== Segment start ==
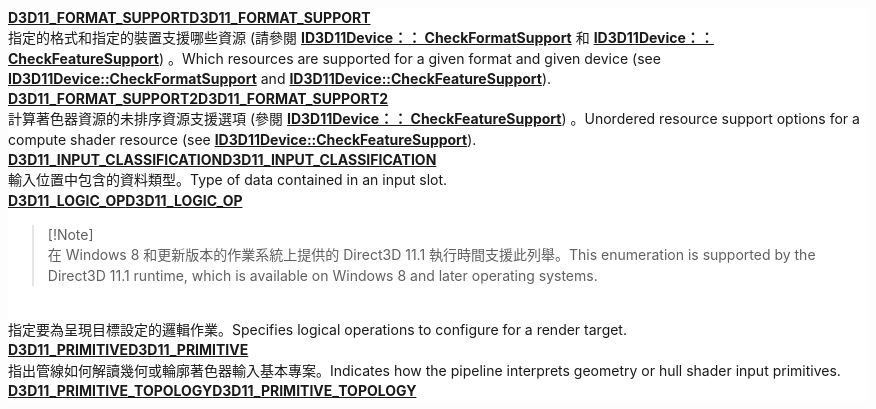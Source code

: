 <tr>
<td><span data-ttu-id="e2bf2-156"><a href="/windows/win32/api/D3D11/ne-d3d11-d3d11_format_support"><strong>D3D11_FORMAT_SUPPORT</strong></a></span><span class="sxs-lookup"><span data-stu-id="e2bf2-156"><a href="/windows/win32/api/D3D11/ne-d3d11-d3d11_format_support"><strong>D3D11_FORMAT_SUPPORT</strong></a></span></span><br/></td>
<td><span data-ttu-id="e2bf2-157">指定的格式和指定的裝置支援哪些資源 (請參閱 <a href="/windows/win32/api/D3D11/nf-d3d11-id3d11device-checkformatsupport"><strong>ID3D11Device：： CheckFormatSupport</strong></a> 和 <a href="/windows/win32/api/D3D11/nf-d3d11-id3d11device-checkfeaturesupport"><strong>ID3D11Device：： CheckFeatureSupport</strong></a>) 。</span><span class="sxs-lookup"><span data-stu-id="e2bf2-157">Which resources are supported for a given format and given device (see <a href="/windows/win32/api/D3D11/nf-d3d11-id3d11device-checkformatsupport"><strong>ID3D11Device::CheckFormatSupport</strong></a> and <a href="/windows/win32/api/D3D11/nf-d3d11-id3d11device-checkfeaturesupport"><strong>ID3D11Device::CheckFeatureSupport</strong></a>).</span></span><br/></td>
</tr>
<tr>
<td><span data-ttu-id="e2bf2-158"><a href="/windows/win32/api/D3D11/ne-d3d11-d3d11_format_support2"><strong>D3D11_FORMAT_SUPPORT2</strong></a></span><span class="sxs-lookup"><span data-stu-id="e2bf2-158"><a href="/windows/win32/api/D3D11/ne-d3d11-d3d11_format_support2"><strong>D3D11_FORMAT_SUPPORT2</strong></a></span></span><br/></td>
<td><span data-ttu-id="e2bf2-159">計算著色器資源的未排序資源支援選項 (參閱 <a href="/windows/win32/api/D3D11/nf-d3d11-id3d11device-checkfeaturesupport"><strong>ID3D11Device：： CheckFeatureSupport</strong></a>) 。</span><span class="sxs-lookup"><span data-stu-id="e2bf2-159">Unordered resource support options for a compute shader resource (see <a href="/windows/win32/api/D3D11/nf-d3d11-id3d11device-checkfeaturesupport"><strong>ID3D11Device::CheckFeatureSupport</strong></a>).</span></span> <br/></td>
</tr>
<tr>
<td><span data-ttu-id="e2bf2-160"><a href="/windows/win32/api/D3D11/ne-d3d11-d3d11_input_classification"><strong>D3D11_INPUT_CLASSIFICATION</strong></a></span><span class="sxs-lookup"><span data-stu-id="e2bf2-160"><a href="/windows/win32/api/D3D11/ne-d3d11-d3d11_input_classification"><strong>D3D11_INPUT_CLASSIFICATION</strong></a></span></span><br/></td>
<td><span data-ttu-id="e2bf2-161">輸入位置中包含的資料類型。</span><span class="sxs-lookup"><span data-stu-id="e2bf2-161">Type of data contained in an input slot.</span></span><br/></td>
</tr>
<tr>
<td><span data-ttu-id="e2bf2-162"><a href="/windows/win32/api/D3D11_1/ne-d3d11_1-d3d11_logic_op"><strong>D3D11_LOGIC_OP</strong></a></span><span class="sxs-lookup"><span data-stu-id="e2bf2-162"><a href="/windows/win32/api/D3D11_1/ne-d3d11_1-d3d11_logic_op"><strong>D3D11_LOGIC_OP</strong></a></span></span><br/></td>
<td><blockquote>
[!Note]<br />
<span data-ttu-id="e2bf2-163">在 Windows 8 和更新版本的作業系統上提供的 Direct3D 11.1 執行時間支援此列舉。</span><span class="sxs-lookup"><span data-stu-id="e2bf2-163">This enumeration is supported by the Direct3D 11.1 runtime, which is available on Windows 8 and later operating systems.</span></span>
</blockquote>
<br/> <span data-ttu-id="e2bf2-164">指定要為呈現目標設定的邏輯作業。</span><span class="sxs-lookup"><span data-stu-id="e2bf2-164">Specifies logical operations to configure for a render target.</span></span><br/></td>
</tr>
<tr>
<td><span data-ttu-id="e2bf2-165"><a href="/windows/win32/api/d3dcommon/ne-d3dcommon-d3d_primitive"><strong>D3D11_PRIMITIVE</strong></a></span><span class="sxs-lookup"><span data-stu-id="e2bf2-165"><a href="/windows/win32/api/d3dcommon/ne-d3dcommon-d3d_primitive"><strong>D3D11_PRIMITIVE</strong></a></span></span><br/></td>
<td><span data-ttu-id="e2bf2-166">指出管線如何解讀幾何或輪廓著色器輸入基本專案。</span><span class="sxs-lookup"><span data-stu-id="e2bf2-166">Indicates how the pipeline interprets geometry or hull shader input primitives.</span></span> <br/></td>
</tr>
<tr>
<td><span data-ttu-id="e2bf2-167"><a href="/previous-versions/windows/desktop/legacy/ff476189(v=vs.85)"><strong>D3D11_PRIMITIVE_TOPOLOGY</strong></a></span><span class="sxs-lookup"><span data-stu-id="e2bf2-167"><a href="/previous-versions/windows/desktop/legacy/ff476189(v=vs.85)"><strong>D3D11_PRIMITIVE_TOPOLOGY</strong></a></span></span><br/></td>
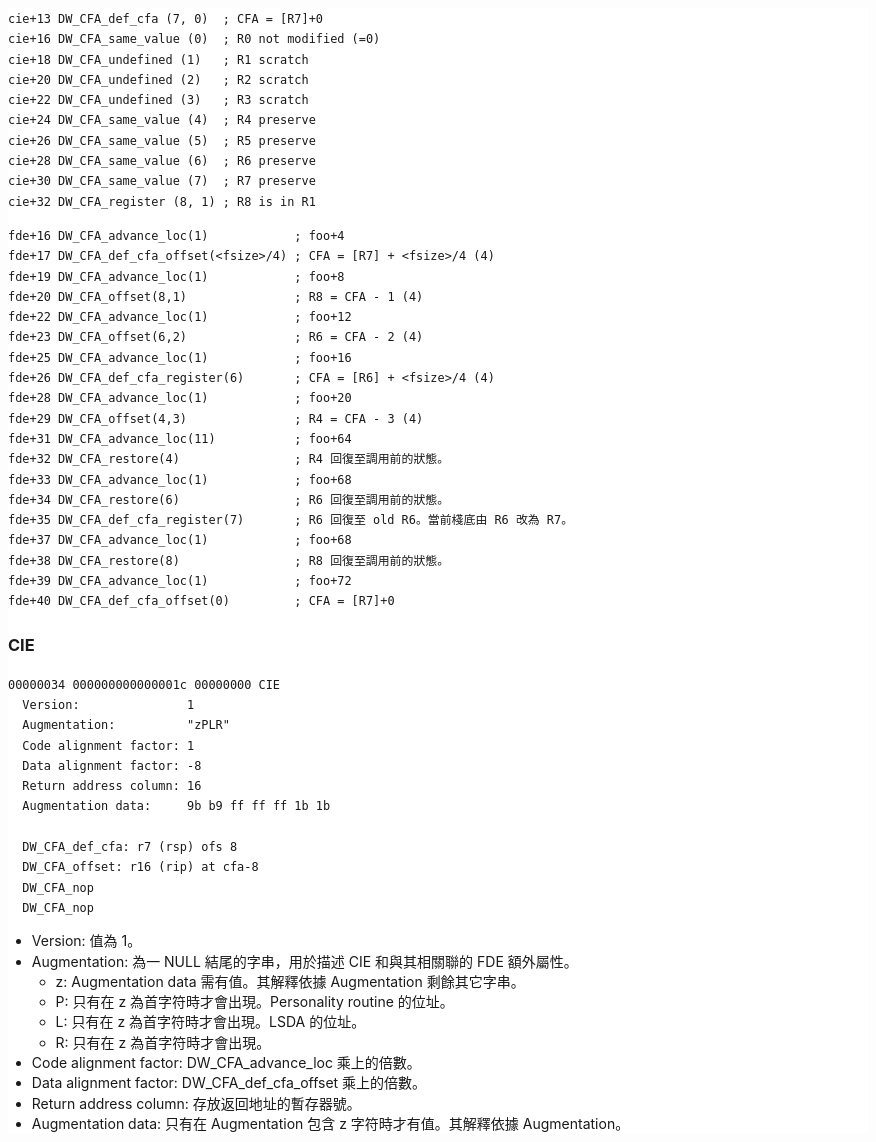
 ```
cie+13 DW_CFA_def_cfa (7, 0)  ; CFA = [R7]+0
cie+16 DW_CFA_same_value (0)  ; R0 not modified (=0)
cie+18 DW_CFA_undefined (1)   ; R1 scratch
cie+20 DW_CFA_undefined (2)   ; R2 scratch
cie+22 DW_CFA_undefined (3)   ; R3 scratch
cie+24 DW_CFA_same_value (4)  ; R4 preserve
cie+26 DW_CFA_same_value (5)  ; R5 preserve
cie+28 DW_CFA_same_value (6)  ; R6 preserve
cie+30 DW_CFA_same_value (7)  ; R7 preserve
cie+32 DW_CFA_register (8, 1) ; R8 is in R1
```

```
fde+16 DW_CFA_advance_loc(1)            ; foo+4
fde+17 DW_CFA_def_cfa_offset(<fsize>/4) ; CFA = [R7] + <fsize>/4 (4)
fde+19 DW_CFA_advance_loc(1)            ; foo+8
fde+20 DW_CFA_offset(8,1)               ; R8 = CFA - 1 (4)
fde+22 DW_CFA_advance_loc(1)            ; foo+12
fde+23 DW_CFA_offset(6,2)               ; R6 = CFA - 2 (4)
fde+25 DW_CFA_advance_loc(1)            ; foo+16
fde+26 DW_CFA_def_cfa_register(6)       ; CFA = [R6] + <fsize>/4 (4)
fde+28 DW_CFA_advance_loc(1)            ; foo+20
fde+29 DW_CFA_offset(4,3)               ; R4 = CFA - 3 (4)
fde+31 DW_CFA_advance_loc(11)           ; foo+64
fde+32 DW_CFA_restore(4)                ; R4 回復至調用前的狀態。 
fde+33 DW_CFA_advance_loc(1)            ; foo+68
fde+34 DW_CFA_restore(6)                ; R6 回復至調用前的狀態。
fde+35 DW_CFA_def_cfa_register(7)       ; R6 回復至 old R6。當前棧底由 R6 改為 R7。
fde+37 DW_CFA_advance_loc(1)            ; foo+68
fde+38 DW_CFA_restore(8)                ; R8 回復至調用前的狀態。
fde+39 DW_CFA_advance_loc(1)            ; foo+72
fde+40 DW_CFA_def_cfa_offset(0)         ; CFA = [R7]+0
```

### CIE

```
00000034 000000000000001c 00000000 CIE
  Version:               1
  Augmentation:          "zPLR"
  Code alignment factor: 1
  Data alignment factor: -8
  Return address column: 16
  Augmentation data:     9b b9 ff ff ff 1b 1b

  DW_CFA_def_cfa: r7 (rsp) ofs 8
  DW_CFA_offset: r16 (rip) at cfa-8
  DW_CFA_nop
  DW_CFA_nop
```

* Version: 值為 1。
* Augmentation: 為一 NULL 結尾的字串，用於描述 CIE 和與其相關聯的 FDE 額外屬性。
  * z: Augmentation data 需有值。其解釋依據 Augmentation 剩餘其它字串。
  * P: 只有在 z 為首字符時才會出現。Personality routine 的位址。
  * L: 只有在 z 為首字符時才會出現。LSDA 的位址。
  * R: 只有在 z 為首字符時才會出現。
* Code alignment factor: DW_CFA_advance_loc 乘上的倍數。
* Data alignment factor: DW_CFA_def_cfa_offset 乘上的倍數。
* Return address column: 存放返回地址的暫存器號。
* Augmentation data: 只有在 Augmentation 包含 z 字符時才有值。其解釋依據 Augmentation。

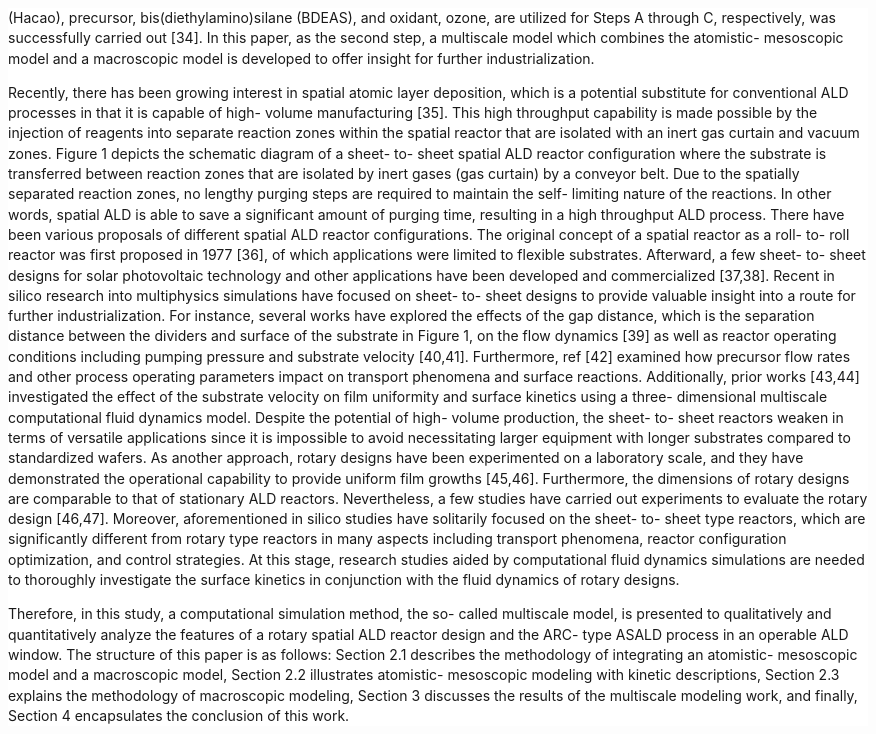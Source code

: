 (Hacao), precursor, bis(diethylamino)silane (BDEAS), and oxidant, ozone, are utilized for Steps A through C, respectively, was successfully carried out [34]. In this paper, as the second step, a multiscale model which combines the atomistic- mesoscopic model and a macroscopic model is developed to offer insight for further industrialization.

Recently, there has been growing interest in spatial atomic layer deposition, which is a potential substitute for conventional ALD processes in that it is capable of high- volume manufacturing [35]. This high throughput capability is made possible by the injection of reagents into separate reaction zones within the spatial reactor that are isolated with an inert gas curtain and vacuum zones. Figure 1 depicts the schematic diagram of a sheet- to- sheet spatial ALD reactor configuration where the substrate is transferred between reaction zones that are isolated by inert gases (gas curtain) by a conveyor belt. Due to the spatially separated reaction zones, no lengthy purging steps are required to maintain the self- limiting nature of the reactions. In other words, spatial ALD is able to save a significant amount of purging time, resulting in a high throughput ALD process. There have been various proposals of different spatial ALD reactor configurations. The original concept of a spatial reactor as a roll- to- roll reactor was first proposed in 1977 [36], of which applications were limited to flexible substrates. Afterward, a few sheet- to- sheet designs for solar photovoltaic technology and other applications have been developed and commercialized [37,38]. Recent in silico research into multiphysics simulations have focused on sheet- to- sheet designs to provide valuable insight into a route for further industrialization. For instance, several works have explored the effects of the gap distance, which is the separation distance between the dividers and surface of the substrate in Figure 1, on the flow dynamics [39] as well as reactor operating conditions including pumping pressure and substrate velocity [40,41]. Furthermore, ref [42] examined how precursor flow rates and other process operating parameters impact on transport phenomena and surface reactions. Additionally, prior works [43,44] investigated the effect of the substrate velocity on film uniformity and surface kinetics using a three- dimensional multiscale computational fluid dynamics model. Despite the potential of high- volume production, the sheet- to- sheet reactors weaken in terms of versatile applications since it is impossible to avoid necessitating larger equipment with longer substrates compared to standardized wafers. As another approach, rotary designs have been experimented on a laboratory scale, and they have demonstrated the operational capability to provide uniform film growths [45,46]. Furthermore, the dimensions of rotary designs are comparable to that of stationary ALD reactors. Nevertheless, a few studies have carried out experiments to evaluate the rotary design [46,47]. Moreover, aforementioned in silico studies have solitarily focused on the sheet- to- sheet type reactors, which are significantly different from rotary type reactors in many aspects including transport phenomena, reactor configuration optimization, and control strategies. At this stage, research studies aided by computational fluid dynamics simulations are needed to thoroughly investigate the surface kinetics in conjunction with the fluid dynamics of rotary designs.

Therefore, in this study, a computational simulation method, the so- called multiscale model, is presented to qualitatively and quantitatively analyze the features of a rotary spatial ALD reactor design and the ARC- type ASALD process in an operable ALD window. The structure of this paper is as follows: Section 2.1 describes the methodology of integrating an atomistic- mesoscopic model and a macroscopic model, Section 2.2 illustrates atomistic- mesoscopic modeling with kinetic descriptions, Section 2.3 explains the methodology of macroscopic modeling, Section 3 discusses the results of the multiscale modeling work, and finally, Section 4 encapsulates the conclusion of this work.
== Segment end ==
Only the lines with "fsize" are needed; find them in the records and copy each one.

* [Written reply]:
fde+17 DW_CFA_def_cfa_offset(<fsize>/4) ; CFA = [R7] + <fsize>/4 (4)
fde+26 DW_CFA_def_cfa_register(6)       ; CFA = [R6] + <fsize>/4 (4)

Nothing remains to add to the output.